My favorite criminal business models involve large firms that subcontract or franchise work to small actors work which would get them into trouble. They usually hand the work over to small actors who lack the assets to be be effectively punished for the bad acts. But here’s an example of a criminal business model where they firm doesn’t even bother to intermediate the bad acts.

In San Francisco … “Last year, United Parcel Service paid $673,334 in fines for 11,788 tickets — an average of one ticket every 45 minutes throughout the year.

The traffic rules are a means society uses to keep things civil and moving smoothly. UPS has figured out that it can make it’s internal operations move more smoothly by making the rest of society run less smoothly.

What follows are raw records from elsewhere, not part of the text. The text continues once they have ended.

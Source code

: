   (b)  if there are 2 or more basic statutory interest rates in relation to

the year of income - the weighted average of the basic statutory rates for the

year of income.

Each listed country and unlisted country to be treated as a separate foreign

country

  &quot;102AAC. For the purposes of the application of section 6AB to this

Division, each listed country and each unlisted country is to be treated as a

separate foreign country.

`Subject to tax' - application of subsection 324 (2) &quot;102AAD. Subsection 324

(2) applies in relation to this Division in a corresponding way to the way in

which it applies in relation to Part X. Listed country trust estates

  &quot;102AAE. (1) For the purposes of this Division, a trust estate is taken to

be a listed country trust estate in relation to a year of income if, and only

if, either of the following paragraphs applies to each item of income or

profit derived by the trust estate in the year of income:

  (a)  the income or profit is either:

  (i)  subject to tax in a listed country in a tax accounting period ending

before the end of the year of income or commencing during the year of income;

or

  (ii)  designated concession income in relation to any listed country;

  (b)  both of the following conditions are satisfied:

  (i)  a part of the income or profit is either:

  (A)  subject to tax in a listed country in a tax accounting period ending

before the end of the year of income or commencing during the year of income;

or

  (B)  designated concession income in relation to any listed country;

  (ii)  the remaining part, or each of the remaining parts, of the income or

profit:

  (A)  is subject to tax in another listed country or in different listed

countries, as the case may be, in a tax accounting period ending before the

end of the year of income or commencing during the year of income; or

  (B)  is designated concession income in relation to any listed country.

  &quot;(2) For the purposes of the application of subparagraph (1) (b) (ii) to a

If you made the parking fines progressive, so that legal entities like UPS who abuse the system are progressively fined and escalating amount, then UPS would just restructure their urban delivery operations so the operators where a flurry of smaller operators. That’s what Herbalife does so it can strap butt ugly signs up all over town.

So next time you spend a few minutes stuck in traffic behind double parked UPS truck you can think of the this puzzle: of how is civil order is maintained when commerce trains it’s people to make these trade-offs to it’s advantage.

“McMillan Electric Co. contributed $74,375 toward the total. The family-owned San Francisco firm, which does most of its business downtown, received 1,497 tickets over the year. “It’s a business decision,” company president Pat McMillan said. “Is it cheaper to pay the ticket, or is it cheaper to pay the guys working for me to spend time looking for a legal parking space?”

McMillan pays his workers about $80 an hour and said risking a parking ticket often wins out. ‘I don’t like it, but we’ve got a job to do, and we have to get our guys in there to work.'”

Who’s the jerk, the driver, the firm, or the the boss?